Day 1 of orientation:
8 hours of sitting around in a room trying to get to know about 25+ people, not remembering names, and being keenly aware of fluctuations in my blood sugar as the day progressed.
I realized the difficulty with coming from one graduate program to another: expectations. Such as the expectation that I will have building access and an office when I am getting started, and that I will be given a lucid and comprehensible explaination of what the core curriculum should entail. Or that I will have any kind of advisment for what I should be DOING as far as classes. Expectations are a bad thing, I'll just throw that out the window.
The office and key obtainment process is evidently more complicated at UNM Biology than at Penn State Geosciences. Maybe it's a difference in department size; in fact, I'm going to bet that IS the major factor. At PSU, I came to orientation, asked where my office was, was pointed in the right direction and got keys from those same people. At UNM, I evidently need to go through 3 different sets of people to obtain any key for anything. I suppose it works for somebody on some level.
I also experienced an over-the-top discussion on what is expected of TAs in the biology department. Emphasis on "MANDATORY" and "on time is not 9am for a 9am class" and other such cliches lead me to believe one of 2 things: 1) there is a general belief that TAs are lazy or 2) there is a general belief that TAs are incompetent. I like teaching and all, but even this got under my skin a bit. I'm not really looking forward to the first MANDATORY meeting tomorrow.
Day 2 of Orientation:
First day of research integrity training! To my surprise, I actually got something out of today and I was only there for 4 hours, so I can safely say that my mood picked up some since yesterday afternoon.
As of January 4th, 2010, any researcher or research institution that gets finding from the National Science Foundation (NSF) or the National Institute of Health (NIH) has to go through some kind of ethics or integrity training. We briefly covered topics on conflict of interests, plagarism, using human and animal test subjects, etc. By tomorrow afternoon I'll have a nice piece of paper that certifies that I am trained in the subject of responsible conduct of research, for the next four years at any rate.
I received an assignment today as well, to read and bring in a news article highlighting science in society. I selected a Nature News article "Italy puts seismology in the dock", where Italy is trying to convict a group of seismologists of manslaughter for supposedly telling people there wasn't going to be an earthquake.

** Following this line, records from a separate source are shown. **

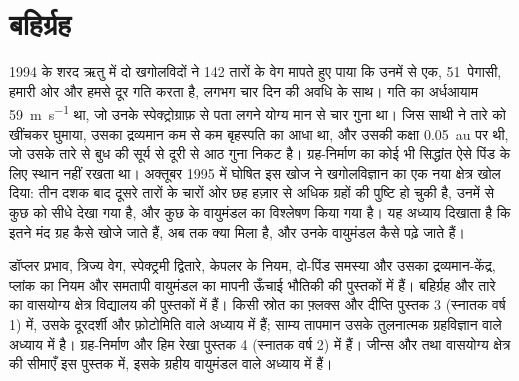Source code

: \chapter{बहिर्ग्रह}\label{ch:b3:exoplanets}

1994 के शरद ऋतु में दो खगोलविदों ने 142
तारों के वेग मापते हुए पाया कि उनमें से एक, 51~पेगासी,
हमारी ओर और हमसे दूर गति करता है, लगभग चार दिन की अवधि के साथ। गति का अर्धआयाम
\qty{59}{m.s^{-1}} था, जो उनके स्पेक्ट्रोग्राफ़ से पता लगने योग्य मान से चार गुना था।
जिस साथी ने तारे को खींचकर घुमाया, उसका द्रव्यमान कम से कम
बृहस्पति का आधा था, और उसकी कक्षा \qty{0.05}{au} पर थी, जो उसके तारे से
बुध की सूर्य से दूरी से आठ गुना निकट है। ग्रह-निर्माण का कोई भी सिद्धांत
ऐसे पिंड के लिए स्थान नहीं रखता था। अक्तूबर 1995 में घोषित इस खोज ने खगोलविज्ञान का एक नया क्षेत्र खोल दिया:
तीन दशक बाद दूसरे तारों के चारों ओर छह हज़ार से अधिक ग्रहों की पुष्टि हो चुकी है,
उनमें से कुछ को सीधे देखा गया है, और कुछ के वायुमंडल का विश्लेषण किया गया है।
यह अध्याय दिखाता है कि इतने मंद ग्रह
कैसे खोजे जाते हैं, अब तक क्या मिला है,
और उनके वायुमंडल कैसे पढ़े जाते हैं।

\begin{recall}
डॉप्लर प्रभाव, त्रिज्य वेग, स्पेक्ट्रमी द्वितारे, केपलर के
नियम, दो-पिंड समस्या और उसका द्रव्यमान-केंद्र, प्लांक का नियम और
समतापी वायुमंडल का मापनी ऊँचाई भौतिकी की पुस्तकों में हैं।
बहिर्ग्रह और तारे का वासयोग्य क्षेत्र विद्यालय की पुस्तकों में हैं।
किसी स्रोत का फ़्लक्स और दीप्ति पुस्तक 3 (स्नातक वर्ष 1) में, उसके दूरदर्शी और फ़ोटोमिति वाले
अध्याय में हैं; साम्य तापमान उसके तुलनात्मक ग्रहविज्ञान वाले अध्याय में है।
ग्रह-निर्माण और हिम रेखा पुस्तक 4 (स्नातक वर्ष 2) में हैं।
जीन्स और  तथा वासयोग्य क्षेत्र की सीमाएँ
इस पुस्तक में, इसके ग्रहीय वायुमंडल वाले अध्याय में
हैं।
\end{recall}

Of course, seismologists can't predict earthquakes, and the scientists were misrepresented. I'm just really looking forward to making a bunch of biologists listen to something on geology. Should be interdisciplinary, and FUN!
Maybe tomorrow I'll get keys? Maybe Monday...
8 hours ago
"Emphasis on "MANDATORY" and "on time is not 9am for a 9am class" and other such cliches..."
ReplyDeleteHaha, while I know you aren't enjoying that rigidity, it does remind me of my time in the Navy. I would agree with your speculation that in the past perhaps they weren't as strict and had some flaky TAs that only responded to severe sounding instructions. On the flip side, it is nice when instructions are crystal clear and you don't have to guess at what the person in charge means.